New Insights into Uniformly Accelerated Detector in a Quantum Field

TL;DR

This paper provides an exact solution for a uniformly accelerated detector in a quantum field, revealing limitations of the Unruh effect in certain regimes and identifying late-time quantum radiation in (3+1)D.

Contribution

It offers a novel exact solution for the detector-field system in (3+1)D, enabling comprehensive analysis of transient and steady states, and clarifies the validity limits of the Unruh effect.

Findings

Unruh effect validity is limited to transient stages.

Steady-state (3+1)D detector emits quantum radiation.

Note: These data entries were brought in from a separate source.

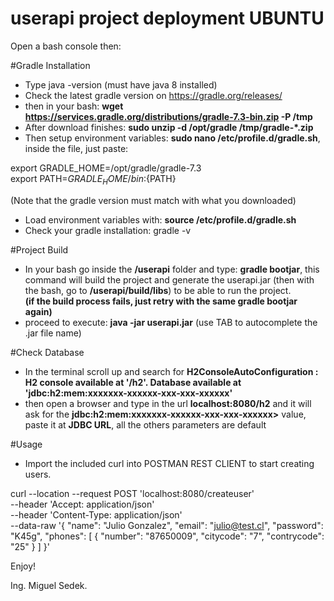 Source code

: # userapi project deployment UBUNTU

Open a bash console then:

#Gradle Installation
- Type java -version (must have java 8 installed)
- Check the latest gradle version on https://gradle.org/releases/
- then in your bash: **wget https://services.gradle.org/distributions/gradle-7.3-bin.zip -P /tmp**
- After download finishes: **sudo unzip -d /opt/gradle /tmp/gradle-*.zip**
- Then setup environment variables: **sudo nano /etc/profile.d/gradle.sh**, inside the file, just paste:

export GRADLE_HOME=/opt/gradle/gradle-7.3 \
export PATH=${GRADLE_HOME}/bin:${PATH}


(Note that the gradle version must match with what you downloaded)
- Load environment variables with: **source /etc/profile.d/gradle.sh**
- Check your gradle installation: gradle -v

#Project Build
- In your bash go inside the **/userapi** folder and type: **gradle bootjar**, this command will build the
project and generate the userapi.jar (then with the bash, go to **/userapi/build/libs**) to be able to run the project.\
**(if the build process fails, just retry with the same gradle bootjar again)**
- proceed to execute: **java -jar userapi.jar** (use TAB to autocomplete the .jar file name)

#Check Database
- In the terminal scroll up and search for **H2ConsoleAutoConfiguration    : H2 console available at '/h2'. Database available at 'jdbc:h2:mem:xxxxxxx-xxxxxx-xxx-xxx-xxxxxx'**
- then open a browser and type in the url **localhost:8080/h2** and it will ask for the **jdbc:h2:mem:xxxxxxx-xxxxxx-xxx-xxx-xxxxxx>** value, paste it at **JDBC URL**, all the others parameters are default

#Usage
- Import the included curl into POSTMAN REST CLIENT to start creating users.

curl --location --request POST 'localhost:8080/createuser' \
--header 'Accept: application/json' \
--header 'Content-Type: application/json' \
--data-raw '{
"name": "Julio Gonzalez",
"email": "julio@test.cl",
"password": "K45g",
"phones": [
{
"number": "87650009",
"citycode": "7",
"contrycode": "25"
}
]
}'

Enjoy!

Ing. Miguel Sedek.
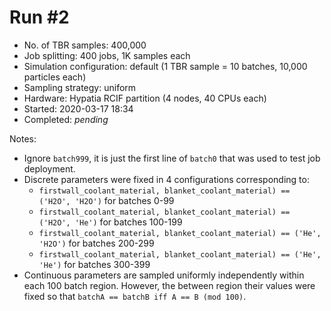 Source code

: Run #2
======

 - No. of TBR samples: 400,000
 - Job splitting: 400 jobs, 1K samples each
 - Simulation configuration: default (1 TBR sample = 10 batches, 10,000 particles each)
 - Sampling strategy: uniform
 - Hardware: Hypatia RCIF partition (4 nodes, 40 CPUs each)
 - Started: 2020-03-17 18:34
 - Completed: _pending_


Notes:

 - Ignore `batch999`, it is just the first line of `batch0` that was used to test job deployment.
 - Discrete parameters were fixed in 4 configurations corresponding to:
   - `firstwall_coolant_material, blanket_coolant_material) == ('H2O', 'H2O')`
      for batches 0-99
   - `firstwall_coolant_material, blanket_coolant_material) == ('H2O', 'He')`
      for batches 100-199
   - `firstwall_coolant_material, blanket_coolant_material) == ('He', 'H2O')`
      for batches 200-299
   - `firstwall_coolant_material, blanket_coolant_material) == ('He', 'He')`
      for batches 300-399
 - Continuous parameters are sampled uniformly independently within each 100
   batch region. However, the between region their values were fixed so that
   `batchA == batchB iff A == B (mod 100)`.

Unruh effect does not account for late-time quantum radiation.

Abstract

We obtained an exact solution for a uniformly accelerated Unruh-DeWitt detector interacting with a massless scalar field in (3+1) dimensions which enables us to study the entire evolution of the total system, from the initial transient to late-time steady state. We find that the Unruh effect as derived from time-dependent perturbation theory is valid only in the transient stage and is totally invalid for cases with proper acceleration smaller than the damping constant. We also found that, unlike in (1+1)D results, the (3+1)D uniformly accelerated Unruh-DeWitt detector in a steady state does emit a positive radiated power of quantum nature at late-times, but it is not connected to the thermal radiance experienced by the detector in the Unruh effect proper.